What is needed - Omitting the images, transcribe the records below exactly as they stand.

-- Opening Marker --

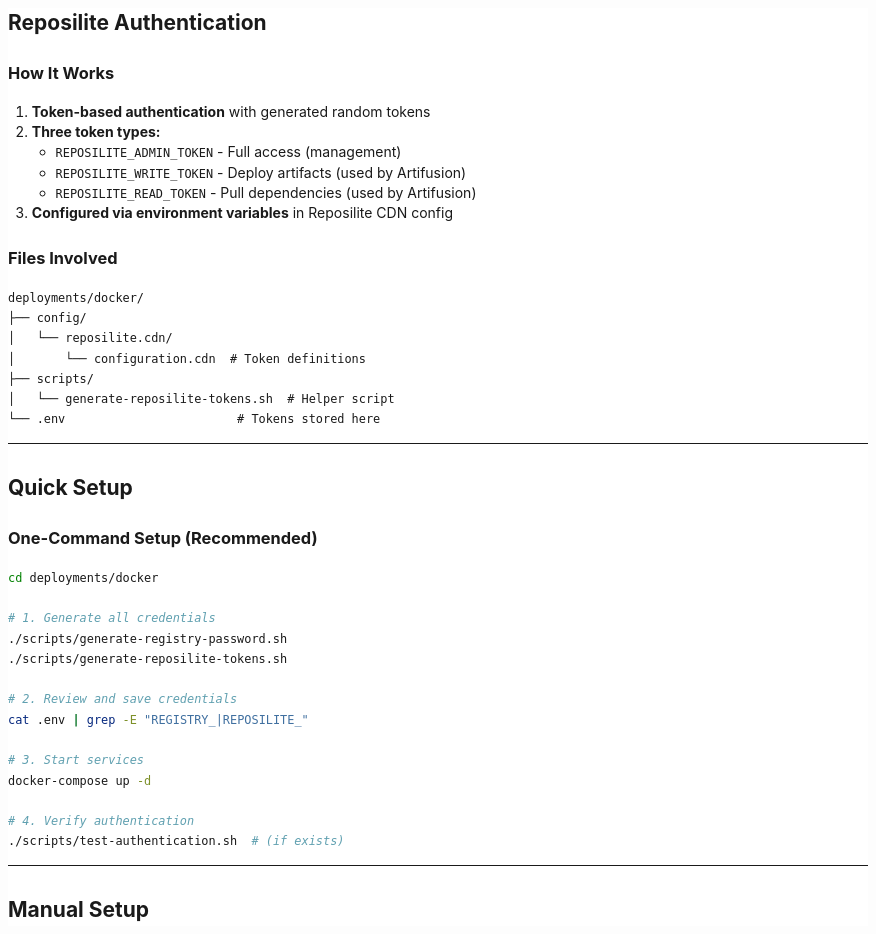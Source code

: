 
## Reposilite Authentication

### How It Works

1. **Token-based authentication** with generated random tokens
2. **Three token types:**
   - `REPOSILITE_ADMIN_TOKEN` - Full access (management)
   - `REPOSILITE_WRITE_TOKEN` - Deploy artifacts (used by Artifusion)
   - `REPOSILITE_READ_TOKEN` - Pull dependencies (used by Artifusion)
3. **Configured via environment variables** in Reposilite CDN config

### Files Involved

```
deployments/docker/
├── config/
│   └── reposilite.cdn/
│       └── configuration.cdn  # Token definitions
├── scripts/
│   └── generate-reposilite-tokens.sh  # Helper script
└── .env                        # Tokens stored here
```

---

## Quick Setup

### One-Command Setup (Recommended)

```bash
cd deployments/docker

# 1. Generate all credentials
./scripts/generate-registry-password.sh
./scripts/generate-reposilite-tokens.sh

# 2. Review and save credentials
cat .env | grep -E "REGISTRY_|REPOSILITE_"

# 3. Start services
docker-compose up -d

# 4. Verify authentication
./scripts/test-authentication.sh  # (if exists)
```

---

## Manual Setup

-- Closing Marker --

Result of this exercise -
Source code

: 
## Reposilite Authentication

### How It Works

1. **Token-based authentication** with generated random tokens
2. **Three token types:**
   - `REPOSILITE_ADMIN_TOKEN` - Full access (management)
   - `REPOSILITE_WRITE_TOKEN` - Deploy artifacts (used by Artifusion)
   - `REPOSILITE_READ_TOKEN` - Pull dependencies (used by Artifusion)
3. **Configured via environment variables** in Reposilite CDN config

### Files Involved

```
deployments/docker/
├── config/
│   └── reposilite.cdn/
│       └── configuration.cdn  # Token definitions
├── scripts/
│   └── generate-reposilite-tokens.sh  # Helper script
└── .env                        # Tokens stored here
```

---

## Quick Setup

### One-Command Setup (Recommended)

```bash
cd deployments/docker

# 1. Generate all credentials
./scripts/generate-registry-password.sh
./scripts/generate-reposilite-tokens.sh

# 2. Review and save credentials
cat .env | grep -E "REGISTRY_|REPOSILITE_"

# 3. Start services
docker-compose up -d

# 4. Verify authentication
./scripts/test-authentication.sh  # (if exists)
```

---

## Manual Setup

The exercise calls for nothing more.